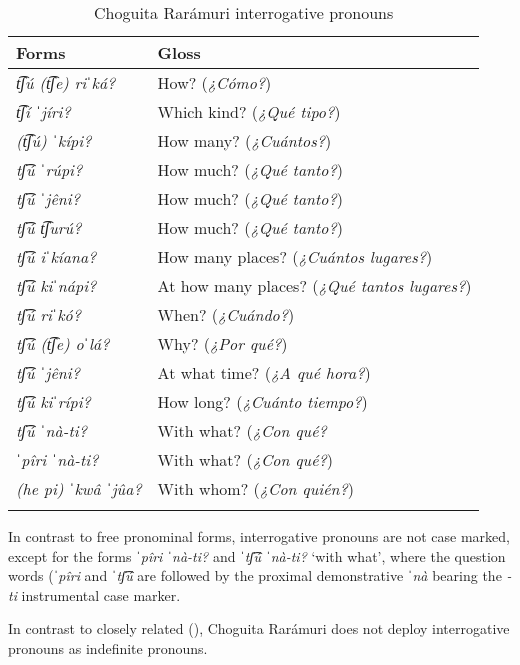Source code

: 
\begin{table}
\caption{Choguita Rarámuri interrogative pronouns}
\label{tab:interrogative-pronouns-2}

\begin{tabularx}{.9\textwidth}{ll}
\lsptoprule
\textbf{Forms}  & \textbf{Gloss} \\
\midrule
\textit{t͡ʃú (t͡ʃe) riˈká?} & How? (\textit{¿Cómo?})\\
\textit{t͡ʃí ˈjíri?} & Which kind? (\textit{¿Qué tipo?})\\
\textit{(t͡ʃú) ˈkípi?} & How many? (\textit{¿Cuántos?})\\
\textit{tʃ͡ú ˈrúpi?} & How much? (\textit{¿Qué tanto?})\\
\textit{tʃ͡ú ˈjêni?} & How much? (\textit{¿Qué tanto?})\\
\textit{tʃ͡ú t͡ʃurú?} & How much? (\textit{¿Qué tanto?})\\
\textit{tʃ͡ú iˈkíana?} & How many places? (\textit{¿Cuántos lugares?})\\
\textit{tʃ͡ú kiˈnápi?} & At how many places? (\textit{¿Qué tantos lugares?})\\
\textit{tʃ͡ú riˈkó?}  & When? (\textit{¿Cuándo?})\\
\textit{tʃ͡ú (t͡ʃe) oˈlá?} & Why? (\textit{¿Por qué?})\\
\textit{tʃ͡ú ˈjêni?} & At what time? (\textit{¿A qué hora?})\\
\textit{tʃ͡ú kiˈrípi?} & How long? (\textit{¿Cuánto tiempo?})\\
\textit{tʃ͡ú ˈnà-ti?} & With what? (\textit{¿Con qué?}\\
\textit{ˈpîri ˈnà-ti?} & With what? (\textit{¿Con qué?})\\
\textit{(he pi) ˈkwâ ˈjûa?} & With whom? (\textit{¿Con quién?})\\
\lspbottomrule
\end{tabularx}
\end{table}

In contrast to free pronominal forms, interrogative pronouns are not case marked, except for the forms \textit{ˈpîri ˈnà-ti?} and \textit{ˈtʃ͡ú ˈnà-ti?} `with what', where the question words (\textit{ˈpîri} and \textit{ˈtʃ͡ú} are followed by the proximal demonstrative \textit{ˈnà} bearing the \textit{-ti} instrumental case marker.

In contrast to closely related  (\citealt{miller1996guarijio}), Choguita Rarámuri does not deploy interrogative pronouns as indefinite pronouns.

# # # #

- WORK TO BE COMPLETED:
Repeat the full listing above without altering a word, and skip the pictures.

- REPLY:
Source code

: 
\begin{table}
\caption{Choguita Rarámuri interrogative pronouns}
\label{tab:interrogative-pronouns-2}

\begin{tabularx}{.9\textwidth}{ll}
\lsptoprule
\textbf{Forms}  & \textbf{Gloss} \\
\midrule
\textit{t͡ʃú (t͡ʃe) riˈká?} & How? (\textit{¿Cómo?})\\
\textit{t͡ʃí ˈjíri?} & Which kind? (\textit{¿Qué tipo?})\\
\textit{(t͡ʃú) ˈkípi?} & How many? (\textit{¿Cuántos?})\\
\textit{tʃ͡ú ˈrúpi?} & How much? (\textit{¿Qué tanto?})\\
\textit{tʃ͡ú ˈjêni?} & How much? (\textit{¿Qué tanto?})\\
\textit{tʃ͡ú t͡ʃurú?} & How much? (\textit{¿Qué tanto?})\\
\textit{tʃ͡ú iˈkíana?} & How many places? (\textit{¿Cuántos lugares?})\\
\textit{tʃ͡ú kiˈnápi?} & At how many places? (\textit{¿Qué tantos lugares?})\\
\textit{tʃ͡ú riˈkó?}  & When? (\textit{¿Cuándo?})\\
\textit{tʃ͡ú (t͡ʃe) oˈlá?} & Why? (\textit{¿Por qué?})\\
\textit{tʃ͡ú ˈjêni?} & At what time? (\textit{¿A qué hora?})\\
\textit{tʃ͡ú kiˈrípi?} & How long? (\textit{¿Cuánto tiempo?})\\
\textit{tʃ͡ú ˈnà-ti?} & With what? (\textit{¿Con qué?}\\
\textit{ˈpîri ˈnà-ti?} & With what? (\textit{¿Con qué?})\\
\textit{(he pi) ˈkwâ ˈjûa?} & With whom? (\textit{¿Con quién?})\\
\lspbottomrule
\end{tabularx}
\end{table}

In contrast to free pronominal forms, interrogative pronouns are not case marked, except for the forms \textit{ˈpîri ˈnà-ti?} and \textit{ˈtʃ͡ú ˈnà-ti?} `with what', where the question words (\textit{ˈpîri} and \textit{ˈtʃ͡ú} are followed by the proximal demonstrative \textit{ˈnà} bearing the \textit{-ti} instrumental case marker.

In contrast to closely related  (\citealt{miller1996guarijio}), Choguita Rarámuri does not deploy interrogative pronouns as indefinite pronouns.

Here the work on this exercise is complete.